Excerpt from The Weekly Correspondent (Culled from House of Falling Women by Rosemary Ekosso)
Weekly Correspondent: What exactly is this edifice?
Martha Elive: This is a place of solace and self-fulfillment for women. It was created to provide women with more choices than they have so far.
Weekly Correspondent: So this is for the empowerment of women?

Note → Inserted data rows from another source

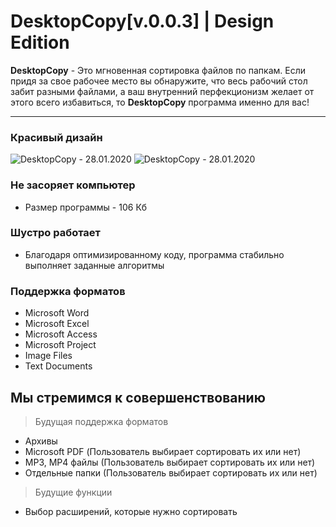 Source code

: # DesktopCopy[v.0.0.3] | Design Edition

**DesktopCopy** - Это мгновенная сортировка файлов по папкам. Если придя за свое рабочее место вы обнаружите, что весь рабочий стол забит разными файлами, а ваш внутренний перфекционизм желает от этого всего избавиться, то **DesktopCopy** программа именно для вас!


------------



### Красивый дизайн
![DesktopCopy - 28.01.2020](https://github.com/Sereoj/DesktopCopy1/blob/Design/src/img/Main.png?raw=true)
![DesktopCopy - 28.01.2020](https://github.com/Sereoj/DesktopCopy1/blob/Design/src/img/Settings.png?raw=true)


### Не засоряет компьютер

- Размер программы - 106 Кб

### Шустро работает

- Благодаря оптимизированному коду, программа стабильно выполняет заданные алгоритмы


### Поддержка форматов

- Microsoft Word
- Microsoft Excel
- Microsoft Access
- Microsoft Project
- Image Files		
- Text Documents

## Мы стремимся к совершенствованию

> Будущая поддержка форматов
- Архивы
- Microsoft PDF		(Пользователь выбирает сортировать их или нет)
- MP3, MP4 файлы 	(Пользователь выбирает сортировать их или нет)
- Отдельные папки 	(Пользователь выбирает сортировать их или нет)

> Будущие функции
- Выбор расширений, которые нужно сортировать
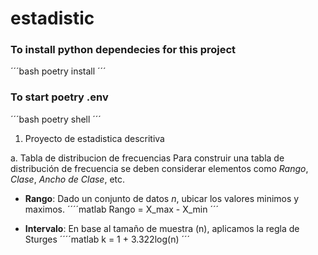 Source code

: # estadistic

### To install python dependecies for this project
´´´bash
poetry install
´´´

### To start poetry .env
´´´bash
poetry shell
´´´

1. Proyecto de estadistica descritiva

a. Tabla de distribucion de frecuencias
Para construir una tabla de distribución de frecuencia se deben considerar elementos como *Rango*, *Clase*, *Ancho de Clase*, etc.

- **Rango**: Dado un conjunto de datos *n*, ubicar los valores minimos y maximos.
´´´´matlab
Rango = X_max - X_min
´´´

- **Intervalo**: En base al tamaño de muestra (n), aplicamos la regla de Sturges 
´´´´matlab
k = 1 + 3.322log(n)
´´´ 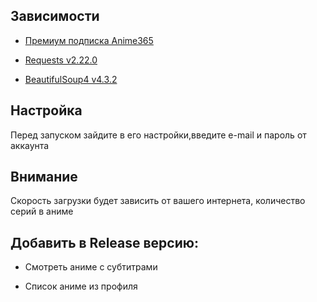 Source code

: ## Зависимости
- [Премиум подписка Anime365](https://smotret-anime.online/support/index)

- [Requests v2.22.0](https://github.com/Freso/script.module.requests)

- [BeautifulSoup4 v4.3.2](https://github.com/slmosl/script.module.beautifulsoup4)

## Настройка
Перед запуском зайдите в его настройки,введите e-mail и пароль от аккаунта

## Внимание
Скорость загрузки будет зависить от вашего интернета, количество серий в аниме

## Добавить в Release версию:
- Cмотреть аниме с субтитрами

- Список аниме из профиля
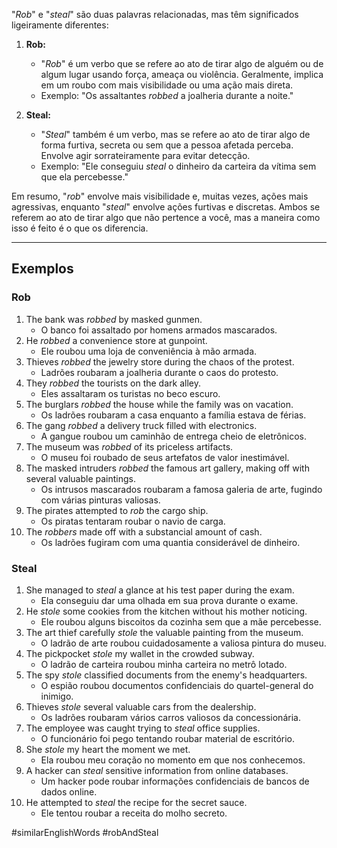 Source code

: "*Rob*" e "*steal*" são duas palavras relacionadas, mas têm significados ligeiramente diferentes:

1. **Rob:**
    
    - "*Rob*" é um verbo que se refere ao ato de tirar algo de alguém ou de algum lugar usando força, ameaça ou violência. Geralmente, implica em um roubo com mais visibilidade ou uma ação mais direta.
    - Exemplo: "Os assaltantes *robbed* a joalheria durante a noite."
2. **Steal:**
    
    - "*Steal*" também é um verbo, mas se refere ao ato de tirar algo de forma furtiva, secreta ou sem que a pessoa afetada perceba. Envolve agir sorrateiramente para evitar detecção.
    - Exemplo: "Ele conseguiu *steal* o dinheiro da carteira da vítima sem que ela percebesse."

Em resumo, "*rob*" envolve mais visibilidade e, muitas vezes, ações mais agressivas, enquanto "*steal*" envolve ações furtivas e discretas. Ambos se referem ao ato de tirar algo que não pertence a você, mas a maneira como isso é feito é o que os diferencia.

---

## Exemplos

### Rob

1. The bank was *robbed* by masked gunmen.
	- O banco foi assaltado por homens armados mascarados.
2. He *robbed* a convenience store at gunpoint.
	- Ele roubou uma loja de conveniência à mão armada.
3. Thieves *robbed* the jewelry store during the chaos of the protest.
	- Ladrões roubaram a joalheria durante o caos do protesto.
4. They *robbed* the tourists on the dark alley.
	- Eles assaltaram os turistas no beco escuro.
5. The burglars *robbed* the house while the family was on vacation.
	- Os ladrões roubaram a casa enquanto a família estava de férias.
6. The gang *robbed* a delivery truck filled with electronics.
	- A gangue roubou um caminhão de entrega cheio de eletrônicos.
7. The museum was *robbed* of its priceless artifacts.
	- O museu foi roubado de seus artefatos de valor inestimável.
8. The masked intruders *robbed* the famous art gallery, making off with several valuable paintings.
	- Os intrusos mascarados roubaram a famosa galeria de arte, fugindo com várias pinturas valiosas.
9. The pirates attempted to *rob* the cargo ship.
	- Os piratas tentaram roubar o navio de carga.
10. The *robbers* made off with a substancial amount of cash.
	- Os ladrões fugiram com uma quantia considerável de dinheiro.

### Steal

1. She managed to *steal* a glance at his test paper during the exam.
	- Ela conseguiu dar uma olhada em sua prova durante o exame.
2. He *stole* some cookies from the kitchen without his mother noticing.
	- Ele roubou alguns biscoitos da cozinha sem que a mãe percebesse.
3. The art thief carefully *stole* the valuable painting from the museum.
	- O ladrão de arte roubou cuidadosamente a valiosa pintura do museu.
4. The pickpocket *stole* my wallet in the crowded subway.
	- O ladrão de carteira roubou minha carteira no metrô lotado.
5. The spy *stole* classified documents from the enemy's headquarters.
	- O espião roubou documentos confidenciais do quartel-general do inimigo.
6. Thieves *stole* several valuable cars from the dealership.
	- Os ladrões roubaram vários carros valiosos da concessionária.
7. The employee was caught trying to *steal* office supplies.
	- O funcionário foi pego tentando roubar material de escritório.
8. She *stole* my heart the moment we met.
	- Ela roubou meu coração no momento em que nos conhecemos.
9. A hacker can *steal* sensitive information from online databases.
	- Um hacker pode roubar informações confidenciais de bancos de dados online.
10. He attempted to *steal* the recipe for the secret sauce.
	- Ele tentou roubar a receita do molho secreto.

#similarEnglishWords
#robAndSteal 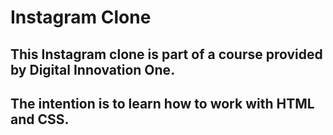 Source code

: # Instagram Clone
## This Instagram clone is part of a course provided by Digital Innovation One.

## The intention is to learn how to work with HTML and CSS. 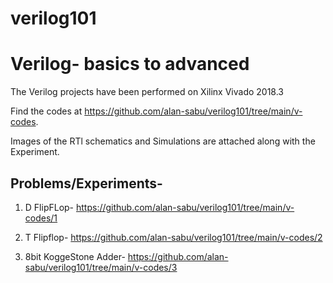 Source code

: # verilog101
# Verilog- basics to advanced

The Verilog projects have been performed on Xilinx Vivado 2018.3

Find the codes at https://github.com/alan-sabu/verilog101/tree/main/v-codes.

Images of the RTl schematics and Simulations are attached along with the Experiment.

## Problems/Experiments-

 1) D FlipFLop- https://github.com/alan-sabu/verilog101/tree/main/v-codes/1

 2) T Flipflop- https://github.com/alan-sabu/verilog101/tree/main/v-codes/2

 3) 8bit KoggeStone Adder- https://github.com/alan-sabu/verilog101/tree/main/v-codes/3

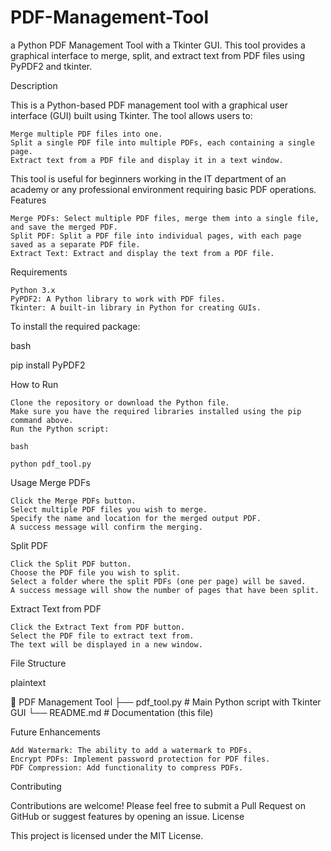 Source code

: # PDF-Management-Tool
a Python PDF Management Tool with a Tkinter GUI. This tool provides a graphical interface to merge, split, and extract text from PDF files using PyPDF2 and tkinter.

Description

This is a Python-based PDF management tool with a graphical user interface (GUI) built using Tkinter. The tool allows users to:

    Merge multiple PDF files into one.
    Split a single PDF file into multiple PDFs, each containing a single page.
    Extract text from a PDF file and display it in a text window.

This tool is useful for beginners working in the IT department of an academy or any professional environment requiring basic PDF operations.
Features

    Merge PDFs: Select multiple PDF files, merge them into a single file, and save the merged PDF.
    Split PDF: Split a PDF file into individual pages, with each page saved as a separate PDF file.
    Extract Text: Extract and display the text from a PDF file.

Requirements

    Python 3.x
    PyPDF2: A Python library to work with PDF files.
    Tkinter: A built-in library in Python for creating GUIs.

To install the required package:

bash

pip install PyPDF2

How to Run

    Clone the repository or download the Python file.
    Make sure you have the required libraries installed using the pip command above.
    Run the Python script:

    bash

    python pdf_tool.py

Usage
Merge PDFs

    Click the Merge PDFs button.
    Select multiple PDF files you wish to merge.
    Specify the name and location for the merged output PDF.
    A success message will confirm the merging.

Split PDF

    Click the Split PDF button.
    Choose the PDF file you wish to split.
    Select a folder where the split PDFs (one per page) will be saved.
    A success message will show the number of pages that have been split.

Extract Text from PDF

    Click the Extract Text from PDF button.
    Select the PDF file to extract text from.
    The text will be displayed in a new window.

File Structure

plaintext

📁 PDF Management Tool
   ├── pdf_tool.py     # Main Python script with Tkinter GUI
   └── README.md       # Documentation (this file)

Future Enhancements

    Add Watermark: The ability to add a watermark to PDFs.
    Encrypt PDFs: Implement password protection for PDF files.
    PDF Compression: Add functionality to compress PDFs.

Contributing

Contributions are welcome! Please feel free to submit a Pull Request on GitHub or suggest features by opening an issue.
License

This project is licensed under the MIT License.
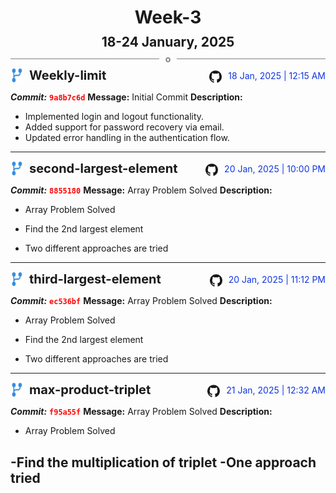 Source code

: <h1 style="text-align:center; margin-bottom:10px">Week-3</h1>
<h2 style="text-align:center; margin:0px">18-24 January, 2025</h2>
<div style="display: flex; align-items: center; justify-content: center;">
  <hr style="flex: 1; background-color: gray;" />
  <span style="padding: 0 10px;font-weight:bold; color:gray">o</span>
  <hr style="flex: 1; background-color: gray;" />
</div>

<div style="display: flex; justify-content: space-between; align-items:end;">
  <div style="display:flex">
      <img src="../assets/branch.svg" alt="GitHub Logo"  style="width:20px; margin:0 10px 0 0">
      <h3 style="margin: 0; padding:0; font-weight: bold; font-size:20px;">Weekly-limit</h3>
  </div>
  <div style="display:flex">
      <img src="../assets/github.svg" alt="GitHub Logo"  style="width:20px">
      <span style="color:rgb(16, 54, 226); text-align: right; margin:0 0 0 10px; padding:0px;">18 Jan, 2025 | 12:15 AM</span>
  </div>
</div>

**_Commit:_** <code style="color: red; font-weight: bold;">9a8b7c6d</code>
**Message:** Initial Commit
**Description:**
- Implemented login and logout functionality.
- Added support for password recovery via email.
- Updated error handling in the authentication flow.
---
<div style="display: flex; justify-content: space-between; align-items:end;">
  <div style="display:flex">
      <img src="../assets/branch.svg" alt="GitHub Logo"  style="width:20px; margin:0 10px 0 0">
      <h3 style="margin: 0; padding:0; font-weight: bold; font-size:20px;">second-largest-element</h3>
  </div>
  <div style="display:flex">
  <img src="../assets/github.svg" alt="GitHub Logo" style="width:20px">
    <span style="color:rgb(16, 54, 226); text-align: right; margin:0 0 0 10px; padding:0px;">20 Jan, 2025 | 10:00 PM</span>
  </div>
</div>

**_Commit:_** <code style="color: red; font-weight: bold;">8855180</code>
**Message:** Array Problem Solved
**Description:**
- Array Problem Solved

- Find the 2nd largest element
- Two different approaches are tried
---
<div style="display: flex; justify-content: space-between; align-items:end;">
  <div style="display:flex">
      <img src="../assets/branch.svg" alt="GitHub Logo"  style="width:20px; margin:0 10px 0 0">
      <h3 style="margin: 0; padding:0; font-weight: bold; font-size:20px;">third-largest-element</h3>
  </div>
  <div style="display:flex">
  <img src="../assets/github.svg" alt="GitHub Logo" style="width:20px">
    <span style="color:rgb(16, 54, 226); text-align: right; margin:0 0 0 10px; padding:0px;">20 Jan, 2025 | 11:12 PM</span>
  </div>
</div>

**_Commit:_** <code style="color: red; font-weight: bold;">ec536bf</code>
**Message:** Array Problem Solved
**Description:**
- Array Problem Solved

- Find the 2nd largest element
- Two different approaches are tried
---
<div style="display: flex; justify-content: space-between; align-items:end;">
  <div style="display:flex">
      <img src="../assets/branch.svg" alt="GitHub Logo"  style="width:20px; margin:0 10px 0 0">
      <h3 style="margin: 0; padding:0; font-weight: bold; font-size:20px;">max-product-triplet</h3>
  </div>
  <div style="display:flex">
  <img src="../assets/github.svg" alt="GitHub Logo" style="width:20px">
    <span style="color:rgb(16, 54, 226); text-align: right; margin:0 0 0 10px; padding:0px;">21 Jan, 2025 | 12:32 AM</span>
  </div>
</div>

**_Commit:_** <code style="color: red; font-weight: bold;">f95a55f</code>
**Message:** Array Problem Solved
**Description:**
- Array Problem Solved

-Find the multiplication of triplet
-One approach tried
---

Martha Elive: I dislike catchwords. It seems…trite and somewhat hypocritical to reduce the struggle of fully half of the human race to a blithe, fashionable concept coined by a combination of briefcase NGOs, meddlesome and ineffectual do-gooders and so-called development partners. As I said, the aim is to provide women with more options concerning the direction their lives take. I want them to be able to influence their future. I want them to think and act like mistresses of their own fate.
Weekly Correspondent
So they do not have that power now?
Martha Elive
I do not think so.
Weekly Correspondent
How was did project born? How did you organize funding?
Martha Elive
This is my idea, my vision, and the money was given to me by a philanthropist who is now deceased. Honest money, I should emphasize.
Weekly Correspondent
Concretely. What do you aim to do? What are the projected activities?
Martha Elive
Education, retraining and support. Education will be provided to women whose schooling was ignored or interrupted. Retraining will be given to those who wish to upgrade or diversify their skills. Lastly, support, will involve assisting women, who for various reasons, have come up against obstacles to self-fulfillment and need help to tide them over a bad patch. Therefore, as you realize, the overall aim is to give women a chance to reinvent themselves, both socially and mentally.
Weekly Correspondent
So, in fact, you aim to empower them to make choices and implement those choices.
Martha Elive
If you insist on using the term, yes that is it, in short.
Weekly Correspondent
How are you going to implement this?
Martha Elive
I cannot go into detail as we are just beginning. The method will depend on the obstacles we face, on the situations that arise. There no hard and fast rules. However, I am sure that there is a need to be fulfilled, and we are here to fulfill that need.
Weekly Correspondent
Who are “we”?
Martha Elive
Time will tell.
Above is an excerpt from Rosemary E. Ekosso’s House of Falling Women: a story about a young women with quixotic ideas about improving the lot of women who finds out that the crusader’s cloak is uncomfortable. She creates an institute for the empowerment of women only to find that the contradictions to be resolved are more firmly anchored in her psyche than anywhere else.
Ekosso was born in Cameroon. She resides in Holland.